ITEM 2. IDENTITY AND BACKGROUND
Items 2(a) and (c) of the Schedule 13D are hereby amended and
supplemented as follows:
(a) This Amendment No. 2 is being filed by (i) Volvo, a corporation
organized and existing under the laws of the Kingdom of Sweden and (ii) Sotrof
Aktiebolag, formerly known as Fyrstegen AB, a corporation organized and
existing under the laws of the Kingdom of Sweden ("Sotrof"). Sotrof is a
direct wholly-owned subsidiary of AB Fortos, a corporation organized and
existing under the laws of the Kingdom of Sweden, which is a direct wholly-
owned subsidiary of Volvo.
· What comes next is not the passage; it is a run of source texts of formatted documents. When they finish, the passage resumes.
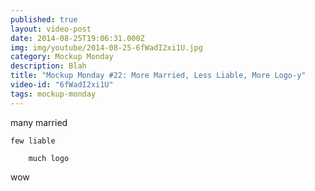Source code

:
 ```yaml
---
published: true
layout: video-post
date: 2014-08-25T19:06:31.000Z
img: img/youtube/2014-08-25-6fWadI2xi1U.jpg
category: Mockup Monday
description: Blah
title: "Mockup Monday #22: More Married, Less Liable, More Logo-y"
video-id: "6fWadI2xi1U"
tags: mockup-monday
---
```

many married

    few liable

        much logo

wow
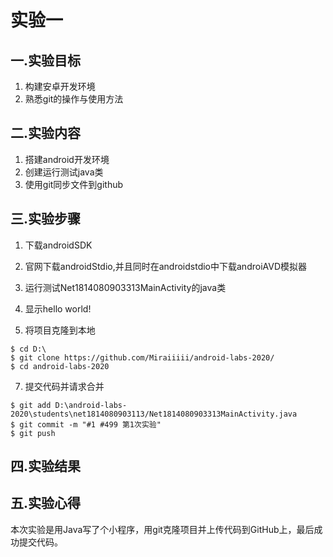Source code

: # 实验一
## 一.实验目标
1. 构建安卓开发环境
2. 熟悉git的操作与使用方法
  
## 二.实验内容
1. 搭建android开发环境
2. 创建运行测试java类
3. 使用git同步文件到github
  
## 三.实验步骤
1. 下载androidSDK  
2. 官网下载androidStdio,并且同时在androidstdio中下载androiAVD模拟器  
3. 运行测试Net1814080903313MainActivity的java类  
4. 显示hello world! 

5. 将项目克隆到本地
```
$ cd D:\  
$ git clone https://github.com/Miraiiiii/android-labs-2020/    
$ cd android-labs-2020 
```
 
7. 提交代码并请求合并  
```
$ git add D:\android-labs-2020\students\net1814080903113/Net1814080903313MainActivity.java  
$ git commit -m "#1 #499 第1次实验"  
$ git push  
 ``` 
## 四.实验结果



## 五.实验心得
本次实验是用Java写了个小程序，用git克隆项目并上传代码到GitHub上，最后成功提交代码。
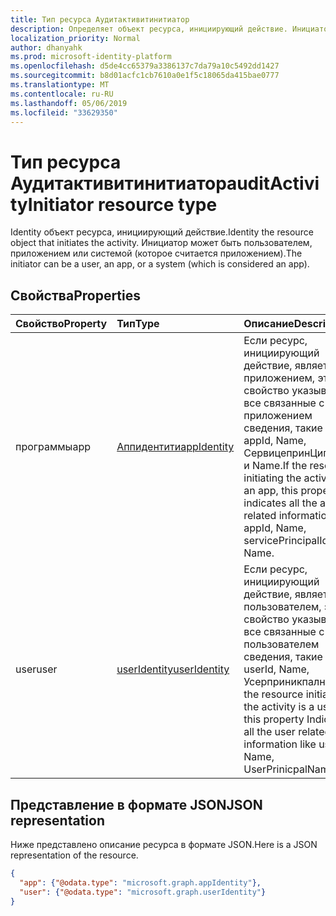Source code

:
 ```yaml
---
title: Тип ресурса Аудитактивитинитиатор
description: Определяет объект ресурса, инициирующий действие. Инициатор может быть пользователем, приложением или системой (который рассматривается как приложение).
localization_priority: Normal
author: dhanyahk
ms.prod: microsoft-identity-platform
ms.openlocfilehash: d5de4cc65379a3386137c7da79a10c5492dd1427
ms.sourcegitcommit: b8d01acfc1cb7610a0e1f5c18065da415bae0777
ms.translationtype: MT
ms.contentlocale: ru-RU
ms.lasthandoff: 05/06/2019
ms.locfileid: "33629350"
---
```

# <a name="auditactivityinitiator-resource-type"></a><span data-ttu-id="f414d-104">Тип ресурса Аудитактивитинитиатор</span><span class="sxs-lookup"><span data-stu-id="f414d-104">auditActivityInitiator resource type</span></span>

<span data-ttu-id="f414d-105">Identity объект ресурса, инициирующий действие.</span><span class="sxs-lookup"><span data-stu-id="f414d-105">Identity the resource object that initiates the activity.</span></span> <span data-ttu-id="f414d-106">Инициатор может быть пользователем, приложением или системой (которое считается приложением).</span><span class="sxs-lookup"><span data-stu-id="f414d-106">The initiator can be a user, an app, or a system (which is considered an app).</span></span>

## <a name="properties"></a><span data-ttu-id="f414d-107">Свойства</span><span class="sxs-lookup"><span data-stu-id="f414d-107">Properties</span></span>

| <span data-ttu-id="f414d-108">Свойство</span><span class="sxs-lookup"><span data-stu-id="f414d-108">Property</span></span>     | <span data-ttu-id="f414d-109">Тип</span><span class="sxs-lookup"><span data-stu-id="f414d-109">Type</span></span>   |<span data-ttu-id="f414d-110">Описание</span><span class="sxs-lookup"><span data-stu-id="f414d-110">Description</span></span>|
|:---------------|:--------|:----------|
|<span data-ttu-id="f414d-111">программы</span><span class="sxs-lookup"><span data-stu-id="f414d-111">app</span></span>|[<span data-ttu-id="f414d-112">Аппидентити</span><span class="sxs-lookup"><span data-stu-id="f414d-112">appIdentity</span></span>](appidentity.md)|<span data-ttu-id="f414d-113">Если ресурс, инициирующий действие, является приложением, это свойство указывает все связанные с приложением сведения, такие как appId, Name, СервицепринЦипалид и Name.</span><span class="sxs-lookup"><span data-stu-id="f414d-113">If the resource initiating the activity is an app, this property indicates all the app related information like appId, Name, servicePrincipalId, Name.</span></span>|
|<span data-ttu-id="f414d-114">user</span><span class="sxs-lookup"><span data-stu-id="f414d-114">user</span></span>|[<span data-ttu-id="f414d-115">userIdentity</span><span class="sxs-lookup"><span data-stu-id="f414d-115">userIdentity</span></span>](useridentity.md)|<span data-ttu-id="f414d-116">Если ресурс, инициирующий действие, является пользователем, это свойство указывает все связанные с пользователем сведения, такие как userId, Name, Усерприникпалнаме.</span><span class="sxs-lookup"><span data-stu-id="f414d-116">If the resource initiating the activity is a user, this property Indicates all the user related information like userId, Name, UserPrinicpalName.</span></span>|

## <a name="json-representation"></a><span data-ttu-id="f414d-117">Представление в формате JSON</span><span class="sxs-lookup"><span data-stu-id="f414d-117">JSON representation</span></span>

<span data-ttu-id="f414d-118">Ниже представлено описание ресурса в формате JSON.</span><span class="sxs-lookup"><span data-stu-id="f414d-118">Here is a JSON representation of the resource.</span></span>

<!-- {
  "blockType": "resource",
  "optionalProperties": [

  ],
  "@odata.type": "microsoft.graph.auditActivityInitiator"
}-->

```json
{
  "app": {"@odata.type": "microsoft.graph.appIdentity"},
  "user": {"@odata.type": "microsoft.graph.userIdentity"}
}

```

<!-- uuid: 8fcb5dbc-d5aa-4681-8e31-b001d5168d79
2015-10-25 14:57:30 UTC -->
<!-- {
  "type": "#page.annotation",
  "description": "auditActivityInitiator resource",
  "keywords": "",
  "section": "documentation",
  "tocPath": ""
}-->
The name of Fyrstegen AB was changed to "Sotrof
Aktiebolag" pursuant to an amendment to the company's Articles of Association,
effective as of May 21, 1996.
(b) The principal business activity of Sotrof is the ownership and
administration of shares quoted on stock exchanges and other securities and
activities related thereto. Sotrof is authorized to conduct such business
activity pursuant to an amendment to the company's Articles of Association,
effective as of May 21, 1996.
ITEM 4. PURPOSE OF TRANSACTION
Item 4 of the Schedule 13D is hereby amended and supplemented as
follows:
On June 25, 1996, Volvo issued a press release announcing that it
has decided to proceed, subject to market conditions, with a global offering
of a majority of its holding of Common Stock, comprising a total of 46,000,000
shares with an option for underwriters to purchase an additional 6,900,000
shares to cover possible over-allotment. This offering is consistent with
Volvo's stated intention of concentrating its resources on its vehicle and
transport equipment operations. The full text of the press release is set
forth as Exhibit 1 and is incorporated herein by reference.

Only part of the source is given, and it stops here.